Judge rules K4K Does False Advertising
By David Bolling
Kars4Kids, the New Jersey-based charity that has infected national airwaves for 20 years with a promotional jingle once described by comedian and social analyst John Oliver as “the corona virus of TV commercials,” has been banned from advertising in California by an Orange County Superior Court Judge.
Judge Gassia Apkarian ruled on May 8 that Kars4Kids could no longer broadcast the annoying, ear-worm TV and radio ads in California because they violated the state’s laws against false advertising and unfair competition.
The false advertising charge relates to the fact that beneficiaries of Kars4Kids donation revenues – which in recent years total an annual estimated $85 million – are overwhelmingly Jewish kids, teens and even adults associated with Oorah, a Lakewood, New Jersey-based orthodox Jewish organization. Oorah, the judge found, conducts summer camps in New York, funds trips to Israel for teens and adults, supports an adult matchmaking service, and spends 30 percent of its revenues on in-house advertising, another six percent on administrative costs, and spent $16.5 million on a building in Israel.
The only benefits Kars4Kids has bestowed on California kids, the judge determined, was a promotional backpack giveaway, featuring Kars4Kids-branded packs. Judge Apkarian ruled that any future Kars4Kids advertising in California would have to contain an “express, audible disclosure of its religious affiliation and the geographic location of its primary beneficiaries, and the age of the beneficiaries, specifying whether they aim for children or families or both.”
The Orange County case was filed by a Kars4Kids donor who gave the organization his used Volvo in 2021, only to learn from a neighbor that his donation would fund programs for Jewish kids in the Northeast, not in California. The revelation, he said, made him feel “taken advantage of.”
The Orange County case was not the first judgment won against Kars4Kids. In 2009, Kars4Kids paid settlements in Oregon and Pennsylvania after those states charged the charity with misleading donors. And, as reported in these pages in 2024, Minnesota’s 2017 Attorney General revealed that, while Kars4Kids raised $3 million in that state between 2012 and 2014, only $12,000 was spent on Minnesota kids.

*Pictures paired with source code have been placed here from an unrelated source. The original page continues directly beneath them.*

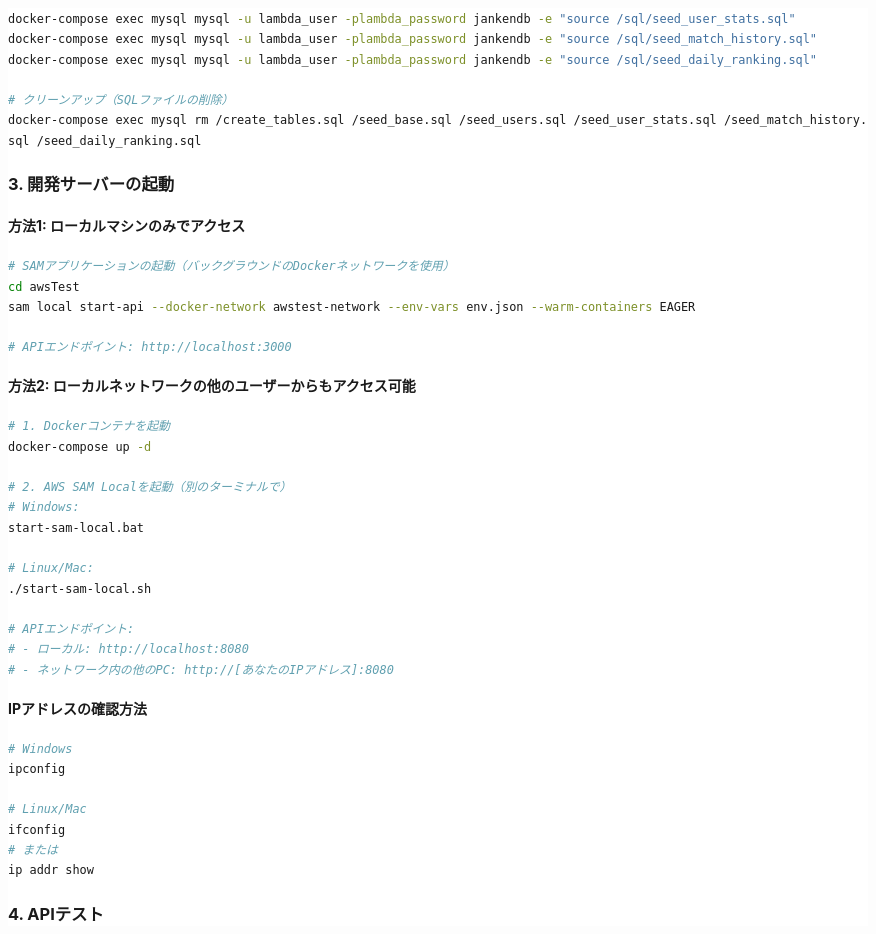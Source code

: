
 ```bash
docker-compose exec mysql mysql -u lambda_user -plambda_password jankendb -e "source /sql/seed_user_stats.sql"
docker-compose exec mysql mysql -u lambda_user -plambda_password jankendb -e "source /sql/seed_match_history.sql"
docker-compose exec mysql mysql -u lambda_user -plambda_password jankendb -e "source /sql/seed_daily_ranking.sql"

# クリーンアップ（SQLファイルの削除）
docker-compose exec mysql rm /create_tables.sql /seed_base.sql /seed_users.sql /seed_user_stats.sql /seed_match_history.sql /seed_daily_ranking.sql
```

### 3. 開発サーバーの起動

#### 方法1: ローカルマシンのみでアクセス
```bash
# SAMアプリケーションの起動（バックグラウンドのDockerネットワークを使用）
cd awsTest
sam local start-api --docker-network awstest-network --env-vars env.json --warm-containers EAGER

# APIエンドポイント: http://localhost:3000
```

#### 方法2: ローカルネットワークの他のユーザーからもアクセス可能
```bash
# 1. Dockerコンテナを起動
docker-compose up -d

# 2. AWS SAM Localを起動（別のターミナルで）
# Windows:
start-sam-local.bat

# Linux/Mac:
./start-sam-local.sh

# APIエンドポイント: 
# - ローカル: http://localhost:8080
# - ネットワーク内の他のPC: http://[あなたのIPアドレス]:8080
```

#### IPアドレスの確認方法
```bash
# Windows
ipconfig

# Linux/Mac
ifconfig
# または
ip addr show
```

### 4. APIテスト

This pattern of misleading advertising has not escaped the watchful eye of CharityWatch, the nation’s independent charity watchdog, which has devoted considerable online space to harsh criticism of the K4K messaging. On its charitywatch.org site, the organization renders critical judgment.
“In CharityWatch’s view,” the nonprofit states, “the Kars4Kids ads deceive potential donors by failing to inform them that donated cars will benefit a Jewish organization and kids of Jewish faith. Furthermore, the youth programs Kars4Kids supports, promote an Orthodox Jewish lifestyle, which CharityWatch believes compounds the deception perpetrated by the Kars4Kids ads. . . . Oorah, which means ‘awaken’ in Hebrew, ‘specializes in outreach to non-observant Jews, operating summer camps and other programs that seek to make non-Orthodox Jews more observant,’ according to an October 2016 article in the Forward, which covers news for a Jewish-American audience.”
Adds CharityWatch, “While supporting Orthodox Jewish organizations is a worthy endeavor for those donors who are intending to do so, many donors of other faiths may not be pleased to learn that the car they donated to Kars4Kids may have funded religious teachings that are in conflict with their own faith or personal beliefs. Orthodox Jews, who follow the traditional interpretations of Jewish law with strict observance of Jewish ritual, make up only about 10 percent of Jewish adults in the U.S. . . . CharityWatch thinks it is highly unlikely that Kars4Kids would be enjoying the same level of success as it has, averaging over $30 million a year in donated car proceeds from 2010-2015, if its ads disclosed that donated cars are used to fund Orthodox outreach programs for children of Jewish faith.”
Judge Apkarian gave Kars4Kids 30 days to cease its California advertising. Meanwhile, Kars4Kids vowed it would challenge the decision, stating in a release, “We believe this decision is deeply flawed, ignores the facts and misapplies the law. It’s well known that we are a Jewish organization and our website makes it abundantly clear.”